Re: Proposal: "Causal reads" mode for load balancing reads without stale data

From: Thomas Munro <thomas(dot)munro(at)enterprisedb(dot)com>
To: Simon Riggs <simon(at)2ndquadrant(dot)com>
Cc: Heikki Linnakangas <hlinnaka(at)iki(dot)fi>, Pg Hackers <pgsql-hackers(at)postgresql(dot)org>
Subject: Re: Proposal: "Causal reads" mode for load balancing reads without stale data
Date: 2015-11-15 22:24:05
Message-ID: CAEepm=3OgFBXONe-2=P+nkROovQ7cOsD3Q7TbTE0SQg-Oe=fSA@mail.gmail.com
Views: Raw Message | Whole Thread | Download mbox | Resend email
Thread:
Lists: pgsql-hackers

On Sun, Nov 15, 2015 at 11:41 PM, Simon Riggs <simon(at)2ndquadrant(dot)com> wrote:

> On 12 November 2015 at 18:25, Thomas Munro <thomas(dot)munro(at)enterprisedb(dot)com>
> wrote:
>
>
>> I don't want to get bogged down in details, while we're talking about
>> the 30,000 foot view).
>>
>
> Hmm, if that's where we're at, I'll summarize my thoughts.
>
> All of this discussion presupposes we are distributing/load balancing
> queries so that reads and writes might occur on different nodes.
>
> We need a good balancer.
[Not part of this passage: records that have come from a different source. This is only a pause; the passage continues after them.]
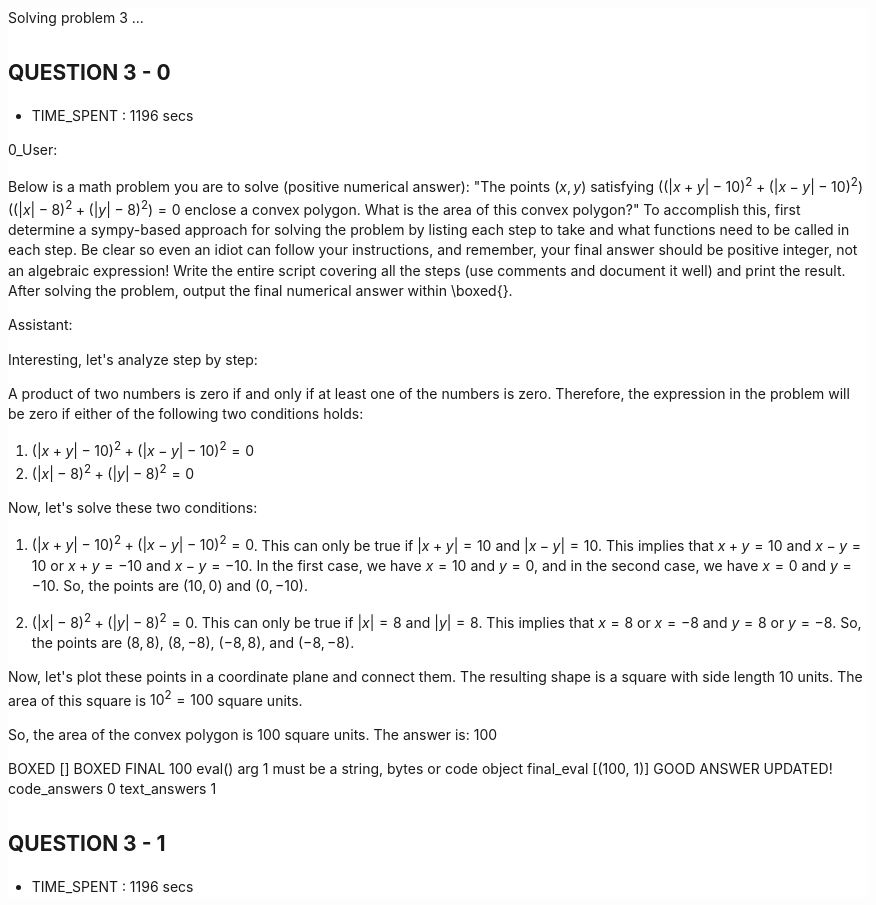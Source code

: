 Solving problem 3 ...



## QUESTION 3 - 0 
- TIME_SPENT : 1196 secs

0_User:

Below is a math problem you are to solve (positive numerical answer):
"The points $\left(x, y\right)$ satisfying $((\vert x + y \vert - 10)^2 + ( \vert x - y \vert - 10)^2)((\vert x \vert - 8)^2 + ( \vert y \vert - 8)^2) = 0$ enclose a convex polygon. What is the area of this convex polygon?"
To accomplish this, first determine a sympy-based approach for solving the problem by listing each step to take and what functions need to be called in each step. Be clear so even an idiot can follow your instructions, and remember, your final answer should be positive integer, not an algebraic expression!
Write the entire script covering all the steps (use comments and document it well) and print the result. After solving the problem, output the final numerical answer within \boxed{}.

Assistant: 

Interesting, let's analyze step by step:



A product of two numbers is zero if and only if at least one of the numbers is zero. Therefore, the expression in the problem will be zero if either of the following two conditions holds:

1. $(\vert x + y \vert - 10)^2 + ( \vert x - y \vert - 10)^2 = 0$
2. $(\vert x \vert - 8)^2 + ( \vert y \vert - 8)^2 = 0$

Now, let's solve these two conditions:

1. $(\vert x + y \vert - 10)^2 + ( \vert x - y \vert - 10)^2 = 0$. This can only be true if $\vert x + y \vert = 10$ and $\vert x - y \vert = 10$. This implies that $x + y = 10$ and $x - y = 10$ or $x + y = -10$ and $x - y = -10$. In the first case, we have $x = 10$ and $y = 0$, and in the second case, we have $x = 0$ and $y = -10$. So, the points are $(10, 0)$ and $(0, -10)$.

2. $(\vert x \vert - 8)^2 + ( \vert y \vert - 8)^2 = 0$. This can only be true if $\vert x \vert = 8$ and $\vert y \vert = 8$. This implies that $x = 8$ or $x = -8$ and $y = 8$ or $y = -8$. So, the points are $(8, 8)$, $(8, -8)$, $(-8, 8)$, and $(-8, -8)$.

Now, let's plot these points in a coordinate plane and connect them. The resulting shape is a square with side length 10 units. The area of this square is $10^2 = 100$ square units.

So, the area of the convex polygon is 100 square units.
The answer is: $100$

BOXED []
BOXED FINAL 100
eval() arg 1 must be a string, bytes or code object final_eval
[(100, 1)]
GOOD ANSWER UPDATED!
code_answers 0 text_answers 1



## QUESTION 3 - 1 
- TIME_SPENT : 1196 secs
Any discussion of this that ignores the balancer
> component is only talking about half the solution. What we need to do is
> decide whether functionality should live in the balancer or the core.
>
> Your option (1) is viable, but only in certain cases. We could add support
> for some token/wait mechanism but as you say, this would require
> application changes not pooler changes.
>
> Your option (2) is wider but also worse in some ways. It can be
> implemented in a pooler.
>
> Your option (3) doesn't excite me much. You've got a load of stuff that
> really should happen in a pooler. And at its core we have
> synchronous_commit = apply but with a timeout rather than a wait. So
> anyway, consider me nudged to finish my patch to provide capability for
> that by 1 Jan.
>

Just to be clear, this patch doesn't use a "timeout rather than a wait".
It always waits for the current set of available causal reads standbys to
apply the commit. It's just that nodes get kicked out of that set pretty
soon if they don't keep up, a bit like a RAID controller dropping a failing
disk. And it does so using a protocol that ensures that the dropped
standby starts raising the error, even if contact has been lost with it, so
the causal reads guarantee is maintained at all times for all clients.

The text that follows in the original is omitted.